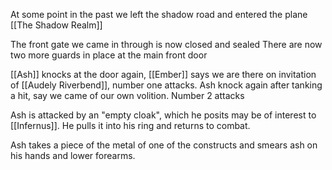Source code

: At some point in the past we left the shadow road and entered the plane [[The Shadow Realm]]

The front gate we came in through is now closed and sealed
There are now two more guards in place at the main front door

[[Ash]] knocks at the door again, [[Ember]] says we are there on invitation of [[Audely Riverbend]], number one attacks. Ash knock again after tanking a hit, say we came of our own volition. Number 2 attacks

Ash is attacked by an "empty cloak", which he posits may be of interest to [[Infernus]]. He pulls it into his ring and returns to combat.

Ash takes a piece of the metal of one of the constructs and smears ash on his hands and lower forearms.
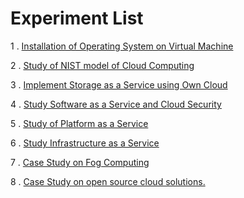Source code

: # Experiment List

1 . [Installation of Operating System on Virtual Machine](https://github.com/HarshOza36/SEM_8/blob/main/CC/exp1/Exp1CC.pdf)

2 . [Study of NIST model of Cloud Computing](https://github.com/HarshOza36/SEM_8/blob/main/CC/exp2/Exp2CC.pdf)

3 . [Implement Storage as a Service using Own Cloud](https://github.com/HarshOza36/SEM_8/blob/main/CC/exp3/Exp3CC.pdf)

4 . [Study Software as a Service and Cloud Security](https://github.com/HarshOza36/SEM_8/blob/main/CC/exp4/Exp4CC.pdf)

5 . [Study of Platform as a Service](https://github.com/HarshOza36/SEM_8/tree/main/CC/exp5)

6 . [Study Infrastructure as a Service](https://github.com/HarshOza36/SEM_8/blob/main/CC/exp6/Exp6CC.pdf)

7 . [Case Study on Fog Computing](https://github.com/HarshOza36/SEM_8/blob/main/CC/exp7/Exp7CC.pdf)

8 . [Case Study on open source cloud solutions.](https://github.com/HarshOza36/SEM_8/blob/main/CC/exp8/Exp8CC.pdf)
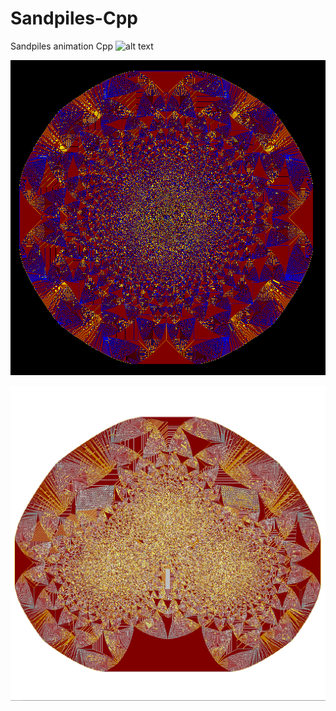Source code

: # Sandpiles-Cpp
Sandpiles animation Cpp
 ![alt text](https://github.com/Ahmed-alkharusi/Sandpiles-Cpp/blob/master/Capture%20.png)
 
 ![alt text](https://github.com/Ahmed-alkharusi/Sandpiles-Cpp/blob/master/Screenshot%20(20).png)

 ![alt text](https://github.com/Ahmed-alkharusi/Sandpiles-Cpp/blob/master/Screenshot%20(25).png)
==
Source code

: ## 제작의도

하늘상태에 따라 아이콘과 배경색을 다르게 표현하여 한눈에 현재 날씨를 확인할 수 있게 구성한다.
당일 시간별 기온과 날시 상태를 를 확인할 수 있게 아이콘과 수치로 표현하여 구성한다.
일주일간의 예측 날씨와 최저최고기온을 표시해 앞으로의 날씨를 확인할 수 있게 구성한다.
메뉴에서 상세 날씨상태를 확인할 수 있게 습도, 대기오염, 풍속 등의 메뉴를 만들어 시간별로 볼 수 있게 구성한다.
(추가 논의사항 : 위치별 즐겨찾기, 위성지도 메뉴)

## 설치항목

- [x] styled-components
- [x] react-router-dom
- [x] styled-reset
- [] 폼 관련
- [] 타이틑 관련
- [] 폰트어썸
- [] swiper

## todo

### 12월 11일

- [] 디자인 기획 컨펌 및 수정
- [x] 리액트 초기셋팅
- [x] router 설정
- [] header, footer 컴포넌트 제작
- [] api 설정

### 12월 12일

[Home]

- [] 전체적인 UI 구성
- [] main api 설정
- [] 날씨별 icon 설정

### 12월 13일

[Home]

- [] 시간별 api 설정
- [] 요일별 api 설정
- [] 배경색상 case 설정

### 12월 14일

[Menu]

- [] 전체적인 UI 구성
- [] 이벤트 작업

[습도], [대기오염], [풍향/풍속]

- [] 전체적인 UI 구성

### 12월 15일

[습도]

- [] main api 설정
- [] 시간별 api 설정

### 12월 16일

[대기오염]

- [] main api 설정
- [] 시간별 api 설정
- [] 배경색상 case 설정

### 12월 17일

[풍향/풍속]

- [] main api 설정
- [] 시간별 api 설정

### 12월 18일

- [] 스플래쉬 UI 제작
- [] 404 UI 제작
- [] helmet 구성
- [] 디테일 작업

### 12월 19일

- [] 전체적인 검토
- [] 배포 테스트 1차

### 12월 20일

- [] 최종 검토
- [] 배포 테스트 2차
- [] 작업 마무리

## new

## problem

* [What you are asked to do] In the material above, find the line containing "### 12월 11일" and the line containing "[습도], [대기오염], [풍향/풍속]", then write out exactly those two lines and every line between them, and nothing more.

* [Response]
### 12월 11일

- [] 디자인 기획 컨펌 및 수정
- [x] 리액트 초기셋팅
- [x] router 설정
- [] header, footer 컴포넌트 제작
- [] api 설정

### 12월 12일

[Home]

- [] 전체적인 UI 구성
- [] main api 설정
- [] 날씨별 icon 설정

### 12월 13일

[Home]

- [] 시간별 api 설정
- [] 요일별 api 설정
- [] 배경색상 case 설정

### 12월 14일

[Menu]

- [] 전체적인 UI 구성
- [] 이벤트 작업

[습도], [대기오염], [풍향/풍속]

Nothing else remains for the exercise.